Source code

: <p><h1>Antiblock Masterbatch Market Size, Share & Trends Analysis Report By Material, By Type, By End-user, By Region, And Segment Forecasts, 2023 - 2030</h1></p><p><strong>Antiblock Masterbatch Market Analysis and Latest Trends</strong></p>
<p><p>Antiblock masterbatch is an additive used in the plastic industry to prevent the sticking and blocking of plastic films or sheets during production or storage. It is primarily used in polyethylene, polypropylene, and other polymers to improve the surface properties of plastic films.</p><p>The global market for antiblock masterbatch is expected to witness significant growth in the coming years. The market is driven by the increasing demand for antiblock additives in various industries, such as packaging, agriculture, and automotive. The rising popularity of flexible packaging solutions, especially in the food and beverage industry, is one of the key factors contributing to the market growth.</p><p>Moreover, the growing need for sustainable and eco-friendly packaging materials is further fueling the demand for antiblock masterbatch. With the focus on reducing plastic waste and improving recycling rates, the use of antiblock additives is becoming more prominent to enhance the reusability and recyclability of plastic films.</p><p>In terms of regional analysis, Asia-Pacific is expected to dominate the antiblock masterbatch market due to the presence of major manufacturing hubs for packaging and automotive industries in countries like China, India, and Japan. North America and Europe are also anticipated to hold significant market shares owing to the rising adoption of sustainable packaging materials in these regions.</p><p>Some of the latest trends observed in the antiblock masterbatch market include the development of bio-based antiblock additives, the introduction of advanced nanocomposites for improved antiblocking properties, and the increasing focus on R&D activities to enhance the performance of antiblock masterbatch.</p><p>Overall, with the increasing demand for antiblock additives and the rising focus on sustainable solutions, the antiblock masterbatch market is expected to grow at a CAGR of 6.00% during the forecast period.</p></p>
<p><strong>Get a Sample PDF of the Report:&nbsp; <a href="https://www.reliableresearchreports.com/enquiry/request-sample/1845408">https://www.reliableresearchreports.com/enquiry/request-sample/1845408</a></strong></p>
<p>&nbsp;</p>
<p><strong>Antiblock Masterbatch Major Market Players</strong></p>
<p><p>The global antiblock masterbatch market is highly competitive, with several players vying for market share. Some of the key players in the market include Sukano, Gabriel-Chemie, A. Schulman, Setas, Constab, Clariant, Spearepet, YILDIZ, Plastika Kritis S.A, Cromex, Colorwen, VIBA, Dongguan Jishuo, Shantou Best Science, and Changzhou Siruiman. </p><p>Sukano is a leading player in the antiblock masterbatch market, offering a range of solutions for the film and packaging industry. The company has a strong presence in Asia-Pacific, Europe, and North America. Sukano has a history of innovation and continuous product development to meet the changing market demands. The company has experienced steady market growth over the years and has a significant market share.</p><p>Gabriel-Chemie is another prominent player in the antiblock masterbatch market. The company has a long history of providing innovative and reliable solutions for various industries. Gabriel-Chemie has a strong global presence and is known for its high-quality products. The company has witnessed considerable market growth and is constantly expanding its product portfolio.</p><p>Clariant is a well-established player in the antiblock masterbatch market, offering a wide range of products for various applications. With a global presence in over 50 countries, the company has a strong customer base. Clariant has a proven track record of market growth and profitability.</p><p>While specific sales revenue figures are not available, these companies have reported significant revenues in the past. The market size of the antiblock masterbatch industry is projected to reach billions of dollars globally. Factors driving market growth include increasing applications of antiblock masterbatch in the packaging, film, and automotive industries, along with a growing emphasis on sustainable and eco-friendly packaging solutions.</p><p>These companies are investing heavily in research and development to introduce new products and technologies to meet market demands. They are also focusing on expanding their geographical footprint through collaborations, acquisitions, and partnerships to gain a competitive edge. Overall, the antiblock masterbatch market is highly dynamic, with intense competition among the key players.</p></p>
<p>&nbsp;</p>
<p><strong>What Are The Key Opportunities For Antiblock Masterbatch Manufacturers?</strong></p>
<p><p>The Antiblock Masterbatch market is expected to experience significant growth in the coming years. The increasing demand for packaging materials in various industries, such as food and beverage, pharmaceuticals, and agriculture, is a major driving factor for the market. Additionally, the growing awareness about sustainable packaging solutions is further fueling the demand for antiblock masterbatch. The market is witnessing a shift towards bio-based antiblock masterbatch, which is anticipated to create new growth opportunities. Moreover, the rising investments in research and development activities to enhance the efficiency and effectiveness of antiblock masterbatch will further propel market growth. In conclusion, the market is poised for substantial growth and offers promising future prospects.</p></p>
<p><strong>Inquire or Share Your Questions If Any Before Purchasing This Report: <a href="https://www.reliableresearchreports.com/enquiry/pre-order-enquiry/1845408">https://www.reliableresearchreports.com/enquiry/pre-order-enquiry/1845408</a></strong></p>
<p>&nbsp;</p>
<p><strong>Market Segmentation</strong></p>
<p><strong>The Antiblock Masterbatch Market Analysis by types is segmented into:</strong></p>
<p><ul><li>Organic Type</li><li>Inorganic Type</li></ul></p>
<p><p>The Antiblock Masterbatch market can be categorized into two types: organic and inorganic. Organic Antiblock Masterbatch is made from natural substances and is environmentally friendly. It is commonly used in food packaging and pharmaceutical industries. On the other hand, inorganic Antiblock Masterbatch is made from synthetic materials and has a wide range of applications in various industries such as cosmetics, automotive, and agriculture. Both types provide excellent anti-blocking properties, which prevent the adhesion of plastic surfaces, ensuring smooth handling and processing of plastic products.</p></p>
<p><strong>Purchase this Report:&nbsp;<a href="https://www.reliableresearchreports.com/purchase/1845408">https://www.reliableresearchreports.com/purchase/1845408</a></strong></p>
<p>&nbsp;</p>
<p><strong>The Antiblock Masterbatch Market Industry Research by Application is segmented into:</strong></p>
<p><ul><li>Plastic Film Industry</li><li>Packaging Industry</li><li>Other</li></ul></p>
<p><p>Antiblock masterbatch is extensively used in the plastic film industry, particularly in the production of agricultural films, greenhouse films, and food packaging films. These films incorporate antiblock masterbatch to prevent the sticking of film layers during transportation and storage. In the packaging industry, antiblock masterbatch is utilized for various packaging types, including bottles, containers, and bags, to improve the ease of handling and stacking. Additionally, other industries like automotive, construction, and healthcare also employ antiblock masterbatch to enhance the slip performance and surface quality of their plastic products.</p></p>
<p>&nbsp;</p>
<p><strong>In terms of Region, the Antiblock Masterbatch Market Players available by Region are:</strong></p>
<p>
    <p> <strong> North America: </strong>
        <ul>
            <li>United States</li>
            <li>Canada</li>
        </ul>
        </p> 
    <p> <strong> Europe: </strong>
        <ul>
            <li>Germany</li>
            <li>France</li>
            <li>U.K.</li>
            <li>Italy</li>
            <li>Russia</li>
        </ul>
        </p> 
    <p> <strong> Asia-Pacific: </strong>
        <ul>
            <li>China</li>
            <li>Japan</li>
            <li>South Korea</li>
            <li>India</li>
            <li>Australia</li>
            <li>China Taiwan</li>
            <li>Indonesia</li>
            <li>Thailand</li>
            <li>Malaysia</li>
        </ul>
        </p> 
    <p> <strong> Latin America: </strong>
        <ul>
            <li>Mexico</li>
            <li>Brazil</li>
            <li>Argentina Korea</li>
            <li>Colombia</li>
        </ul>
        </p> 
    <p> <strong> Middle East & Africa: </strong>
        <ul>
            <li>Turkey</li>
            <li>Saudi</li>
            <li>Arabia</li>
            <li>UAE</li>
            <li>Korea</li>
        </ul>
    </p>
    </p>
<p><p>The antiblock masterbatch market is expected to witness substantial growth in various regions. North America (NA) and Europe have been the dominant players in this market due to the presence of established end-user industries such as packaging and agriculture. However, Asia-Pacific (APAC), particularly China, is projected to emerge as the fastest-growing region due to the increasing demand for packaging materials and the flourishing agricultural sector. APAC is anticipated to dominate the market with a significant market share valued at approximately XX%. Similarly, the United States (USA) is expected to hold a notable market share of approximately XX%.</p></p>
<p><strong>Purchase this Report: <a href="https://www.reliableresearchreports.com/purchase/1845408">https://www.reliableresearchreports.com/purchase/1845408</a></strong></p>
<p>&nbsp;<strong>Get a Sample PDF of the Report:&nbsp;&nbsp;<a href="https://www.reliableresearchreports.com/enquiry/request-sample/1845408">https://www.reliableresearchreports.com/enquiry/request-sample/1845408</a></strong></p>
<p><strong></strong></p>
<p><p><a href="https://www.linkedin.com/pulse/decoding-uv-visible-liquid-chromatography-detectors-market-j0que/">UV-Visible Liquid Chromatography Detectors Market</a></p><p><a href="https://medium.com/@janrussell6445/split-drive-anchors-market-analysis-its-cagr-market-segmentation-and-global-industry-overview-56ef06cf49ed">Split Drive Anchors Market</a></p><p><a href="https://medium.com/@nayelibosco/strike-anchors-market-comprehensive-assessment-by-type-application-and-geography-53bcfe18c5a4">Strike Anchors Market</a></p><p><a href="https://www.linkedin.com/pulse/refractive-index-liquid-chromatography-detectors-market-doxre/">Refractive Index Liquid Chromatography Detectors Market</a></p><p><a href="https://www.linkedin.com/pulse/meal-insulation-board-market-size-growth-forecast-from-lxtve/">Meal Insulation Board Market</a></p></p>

______

Task details
Repeat word for word the lines running from the line containing "<p><p>The antiblock masterbatch market is expected to witness" to the end of the entries above, inclusive.

Written solution
<p><p>The antiblock masterbatch market is expected to witness substantial growth in various regions. North America (NA) and Europe have been the dominant players in this market due to the presence of established end-user industries such as packaging and agriculture. However, Asia-Pacific (APAC), particularly China, is projected to emerge as the fastest-growing region due to the increasing demand for packaging materials and the flourishing agricultural sector. APAC is anticipated to dominate the market with a significant market share valued at approximately XX%. Similarly, the United States (USA) is expected to hold a notable market share of approximately XX%.</p></p>
<p><strong>Purchase this Report: <a href="https://www.reliableresearchreports.com/purchase/1845408">https://www.reliableresearchreports.com/purchase/1845408</a></strong></p>
<p>&nbsp;<strong>Get a Sample PDF of the Report:&nbsp;&nbsp;<a href="https://www.reliableresearchreports.com/enquiry/request-sample/1845408">https://www.reliableresearchreports.com/enquiry/request-sample/1845408</a></strong></p>
<p><strong></strong></p>
<p><p><a href="https://www.linkedin.com/pulse/decoding-uv-visible-liquid-chromatography-detectors-market-j0que/">UV-Visible Liquid Chromatography Detectors Market</a></p><p><a href="https://medium.com/@janrussell6445/split-drive-anchors-market-analysis-its-cagr-market-segmentation-and-global-industry-overview-56ef06cf49ed">Split Drive Anchors Market</a></p><p><a href="https://medium.com/@nayelibosco/strike-anchors-market-comprehensive-assessment-by-type-application-and-geography-53bcfe18c5a4">Strike Anchors Market</a></p><p><a href="https://www.linkedin.com/pulse/refractive-index-liquid-chromatography-detectors-market-doxre/">Refractive Index Liquid Chromatography Detectors Market</a></p><p><a href="https://www.linkedin.com/pulse/meal-insulation-board-market-size-growth-forecast-from-lxtve/">Meal Insulation Board Market</a></p></p>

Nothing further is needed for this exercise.